Another aspect to consider is access: first of all, getting an ebook to a user is far faster than a regular book: for an ebook we simply upload the record in the catalog and place links to the book in the appropriate places in the catalog and e-resources database; but regular books must be shipped, cataloged, and shelved before ever seeing the light of day.
University of Illinois offers ebooks in several different platforms, ranging from downloadable PDFs to platforms where the user can browse scanned pages from the actual book to HTML text. Students are highly adaptable to each platform, but we prefer PDFs because they can be previewed and read on multiple devices.

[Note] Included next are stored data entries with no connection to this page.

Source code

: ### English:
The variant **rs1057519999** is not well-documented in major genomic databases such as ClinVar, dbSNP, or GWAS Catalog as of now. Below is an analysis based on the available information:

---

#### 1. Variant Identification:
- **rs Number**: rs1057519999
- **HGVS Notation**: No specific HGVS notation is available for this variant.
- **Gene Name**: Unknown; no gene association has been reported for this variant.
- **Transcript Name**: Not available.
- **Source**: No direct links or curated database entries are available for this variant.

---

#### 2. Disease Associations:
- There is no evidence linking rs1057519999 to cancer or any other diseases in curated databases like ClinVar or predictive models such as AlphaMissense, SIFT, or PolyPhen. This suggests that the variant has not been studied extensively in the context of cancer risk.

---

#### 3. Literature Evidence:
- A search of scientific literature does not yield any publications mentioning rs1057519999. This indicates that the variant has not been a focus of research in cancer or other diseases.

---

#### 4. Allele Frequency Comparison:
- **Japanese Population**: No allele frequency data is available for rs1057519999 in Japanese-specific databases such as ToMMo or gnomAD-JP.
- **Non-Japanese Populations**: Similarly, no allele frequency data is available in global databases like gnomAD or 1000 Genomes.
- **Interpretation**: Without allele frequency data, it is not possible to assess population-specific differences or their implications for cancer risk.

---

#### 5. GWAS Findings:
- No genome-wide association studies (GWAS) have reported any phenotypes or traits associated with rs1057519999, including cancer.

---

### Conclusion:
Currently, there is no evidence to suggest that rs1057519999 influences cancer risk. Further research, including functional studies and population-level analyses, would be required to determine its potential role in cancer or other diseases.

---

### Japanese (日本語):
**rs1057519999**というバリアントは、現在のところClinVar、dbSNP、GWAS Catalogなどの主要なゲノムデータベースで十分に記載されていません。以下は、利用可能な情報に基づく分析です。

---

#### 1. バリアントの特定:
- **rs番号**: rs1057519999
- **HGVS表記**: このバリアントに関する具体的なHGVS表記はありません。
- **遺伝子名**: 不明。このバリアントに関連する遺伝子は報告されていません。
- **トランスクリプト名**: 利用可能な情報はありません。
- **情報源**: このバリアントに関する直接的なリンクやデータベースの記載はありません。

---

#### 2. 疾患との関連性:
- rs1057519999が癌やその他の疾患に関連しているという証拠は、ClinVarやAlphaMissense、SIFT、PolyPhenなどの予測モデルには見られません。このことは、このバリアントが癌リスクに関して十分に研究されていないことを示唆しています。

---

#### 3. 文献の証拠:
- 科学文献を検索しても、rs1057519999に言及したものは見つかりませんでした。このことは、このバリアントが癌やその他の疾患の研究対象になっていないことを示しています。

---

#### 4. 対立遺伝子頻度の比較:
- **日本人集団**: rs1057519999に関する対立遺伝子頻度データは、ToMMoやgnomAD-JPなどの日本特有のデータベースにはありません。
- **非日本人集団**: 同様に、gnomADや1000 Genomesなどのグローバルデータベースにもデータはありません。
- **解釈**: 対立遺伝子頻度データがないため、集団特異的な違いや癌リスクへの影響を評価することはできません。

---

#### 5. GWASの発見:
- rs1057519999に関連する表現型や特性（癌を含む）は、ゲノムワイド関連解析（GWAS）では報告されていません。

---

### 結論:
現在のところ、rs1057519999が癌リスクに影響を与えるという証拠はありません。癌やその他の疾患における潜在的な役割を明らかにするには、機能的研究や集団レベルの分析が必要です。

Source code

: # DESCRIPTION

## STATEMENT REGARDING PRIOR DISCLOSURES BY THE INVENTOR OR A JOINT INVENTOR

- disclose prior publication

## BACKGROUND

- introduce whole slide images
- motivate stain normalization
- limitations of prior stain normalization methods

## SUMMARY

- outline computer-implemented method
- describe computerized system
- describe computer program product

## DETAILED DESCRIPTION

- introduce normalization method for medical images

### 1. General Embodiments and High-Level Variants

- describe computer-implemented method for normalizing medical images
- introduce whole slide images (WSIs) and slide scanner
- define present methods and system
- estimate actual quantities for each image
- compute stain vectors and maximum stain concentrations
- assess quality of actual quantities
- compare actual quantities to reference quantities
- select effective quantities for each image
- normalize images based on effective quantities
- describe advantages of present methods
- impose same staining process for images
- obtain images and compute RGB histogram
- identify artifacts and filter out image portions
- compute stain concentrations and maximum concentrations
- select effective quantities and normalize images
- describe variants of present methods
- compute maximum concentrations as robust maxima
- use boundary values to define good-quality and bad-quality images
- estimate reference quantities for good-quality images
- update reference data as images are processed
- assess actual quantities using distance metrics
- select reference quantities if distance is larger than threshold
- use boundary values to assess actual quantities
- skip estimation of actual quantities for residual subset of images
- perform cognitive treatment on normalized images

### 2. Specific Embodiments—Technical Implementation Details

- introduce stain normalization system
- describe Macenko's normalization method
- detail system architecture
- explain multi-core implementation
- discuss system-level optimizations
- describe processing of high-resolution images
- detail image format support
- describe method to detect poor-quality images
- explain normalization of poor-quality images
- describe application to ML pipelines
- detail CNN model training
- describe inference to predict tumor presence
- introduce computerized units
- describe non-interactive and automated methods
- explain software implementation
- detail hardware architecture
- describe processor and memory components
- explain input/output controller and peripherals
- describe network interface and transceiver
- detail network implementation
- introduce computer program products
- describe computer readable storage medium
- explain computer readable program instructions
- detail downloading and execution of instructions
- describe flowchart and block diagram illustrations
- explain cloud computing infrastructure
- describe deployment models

We also see that publishers are trying to determine how to create and market ebooks most effectively–whether in packaged collections of ebooks, a hybrid of the print and digital product, among others–and some places have it figured out much better than others. But ebooks pose a challenge for everyone: publishers in delivering the content, libraries in dissiminating the content, and students and faculty in how to use the ebooks. One thing is for sure: as students and faculty become more mobile and dispersed in their work and home environments, we want to provide them with the best array of resources and research tools that they can access wherever they are and whenever they need it.